How to use grasses
A few years ago ‘The Grass Garden’ became a thing and we were urged to plant our grasses together, perhaps with some in pots standing in a gravelled area and some planted in the gravel itself. At Wisley, there was a monocotyledon bed with masses of grasses. It was interesting, but not exciting.
The major quality that grasses possess is their versatility and for me, and I think for most of us gardeners, the joy of using grasses is mixing them with other plants where they can change a static scene of clumping perennials into one that moves and changes. The anti-grass brigade will often say, “All very well, but they’re all the same”, but nothing could be further from the truth – the pro-grass contingent will tell you how just diverse they are.

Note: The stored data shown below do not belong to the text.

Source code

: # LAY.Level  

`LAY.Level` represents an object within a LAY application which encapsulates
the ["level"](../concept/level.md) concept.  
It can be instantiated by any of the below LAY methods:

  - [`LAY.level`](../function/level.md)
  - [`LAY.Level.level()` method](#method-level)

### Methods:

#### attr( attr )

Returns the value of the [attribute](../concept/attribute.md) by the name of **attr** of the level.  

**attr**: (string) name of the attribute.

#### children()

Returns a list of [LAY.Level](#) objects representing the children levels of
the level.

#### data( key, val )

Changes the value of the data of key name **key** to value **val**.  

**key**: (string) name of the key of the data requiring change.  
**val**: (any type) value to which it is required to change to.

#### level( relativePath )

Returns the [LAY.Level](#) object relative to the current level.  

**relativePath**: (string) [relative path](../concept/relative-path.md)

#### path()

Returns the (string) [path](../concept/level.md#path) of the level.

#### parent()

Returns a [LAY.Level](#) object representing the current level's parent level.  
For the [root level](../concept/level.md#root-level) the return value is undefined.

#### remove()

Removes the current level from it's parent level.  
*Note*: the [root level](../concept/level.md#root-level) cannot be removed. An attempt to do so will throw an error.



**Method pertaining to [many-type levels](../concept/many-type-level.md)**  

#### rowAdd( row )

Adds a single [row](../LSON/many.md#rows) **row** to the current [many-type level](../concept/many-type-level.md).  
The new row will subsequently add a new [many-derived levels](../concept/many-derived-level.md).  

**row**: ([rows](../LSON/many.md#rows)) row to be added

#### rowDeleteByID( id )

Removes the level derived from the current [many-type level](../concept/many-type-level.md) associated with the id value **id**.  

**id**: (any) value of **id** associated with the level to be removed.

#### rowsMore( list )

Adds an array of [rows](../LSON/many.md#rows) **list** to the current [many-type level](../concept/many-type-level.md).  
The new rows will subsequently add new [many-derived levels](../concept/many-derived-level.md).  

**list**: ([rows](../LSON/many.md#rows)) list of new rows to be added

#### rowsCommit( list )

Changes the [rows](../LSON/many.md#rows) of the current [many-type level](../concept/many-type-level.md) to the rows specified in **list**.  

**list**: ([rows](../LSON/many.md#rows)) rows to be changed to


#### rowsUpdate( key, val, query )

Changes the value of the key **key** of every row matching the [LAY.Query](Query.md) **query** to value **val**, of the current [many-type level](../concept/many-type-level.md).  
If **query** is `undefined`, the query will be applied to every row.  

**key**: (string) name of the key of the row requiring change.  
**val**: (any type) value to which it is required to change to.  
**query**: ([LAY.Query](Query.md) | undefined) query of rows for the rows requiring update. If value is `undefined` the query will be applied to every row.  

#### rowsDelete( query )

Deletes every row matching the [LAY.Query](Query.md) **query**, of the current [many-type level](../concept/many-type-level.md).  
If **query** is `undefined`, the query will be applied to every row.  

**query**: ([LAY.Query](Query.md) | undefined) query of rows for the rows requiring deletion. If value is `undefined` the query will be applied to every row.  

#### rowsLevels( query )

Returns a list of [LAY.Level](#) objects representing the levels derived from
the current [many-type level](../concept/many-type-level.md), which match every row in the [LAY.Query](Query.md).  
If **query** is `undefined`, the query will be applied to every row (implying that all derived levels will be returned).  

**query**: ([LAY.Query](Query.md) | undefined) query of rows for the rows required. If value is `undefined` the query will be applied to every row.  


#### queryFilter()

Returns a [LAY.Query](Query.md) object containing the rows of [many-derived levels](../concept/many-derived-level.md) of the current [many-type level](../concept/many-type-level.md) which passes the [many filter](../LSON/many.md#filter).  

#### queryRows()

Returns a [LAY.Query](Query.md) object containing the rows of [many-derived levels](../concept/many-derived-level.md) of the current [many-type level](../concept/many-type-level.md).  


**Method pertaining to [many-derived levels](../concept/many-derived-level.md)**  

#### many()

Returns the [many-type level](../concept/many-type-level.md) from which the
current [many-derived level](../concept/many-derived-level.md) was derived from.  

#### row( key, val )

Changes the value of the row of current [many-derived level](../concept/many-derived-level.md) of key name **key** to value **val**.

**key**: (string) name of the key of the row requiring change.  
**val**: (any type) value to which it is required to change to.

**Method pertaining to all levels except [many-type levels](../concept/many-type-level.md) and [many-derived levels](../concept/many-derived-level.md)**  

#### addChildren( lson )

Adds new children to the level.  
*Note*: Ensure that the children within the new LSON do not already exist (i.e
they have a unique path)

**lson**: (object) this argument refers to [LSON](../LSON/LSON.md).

Grasses can be used to add stature and height, with taller grasses even being used as hedges or a device to separate one area of the garden from another, creating secrecy. They can be used en bloc or to wend their way through a planting in curves, moving sinuously from back to front. Or shorter grasses, especially those with textural interest such as Nassella tenuissima (Stipa tenuissima) or pennisetum can be used to soften edges or spill over paths.
There are gardens where one grass is used en masse to make a design statement and allow for the appreciation of the grass itself. The molinia beds at Scampston Hall, by Piet Oudolf, are a good example.
Grasses can be used to create seasonal interest. In tiny gardens they do this wherever they are planted – and there often isn’t much choice. In bigger gardens they can be deliberately planted where they can shine at their best time, usually the autumn.
To make the most of their rhythm, sound and music – not to mention their ability to change with the light – these star performers should be placed strategically where space will maximise their impact.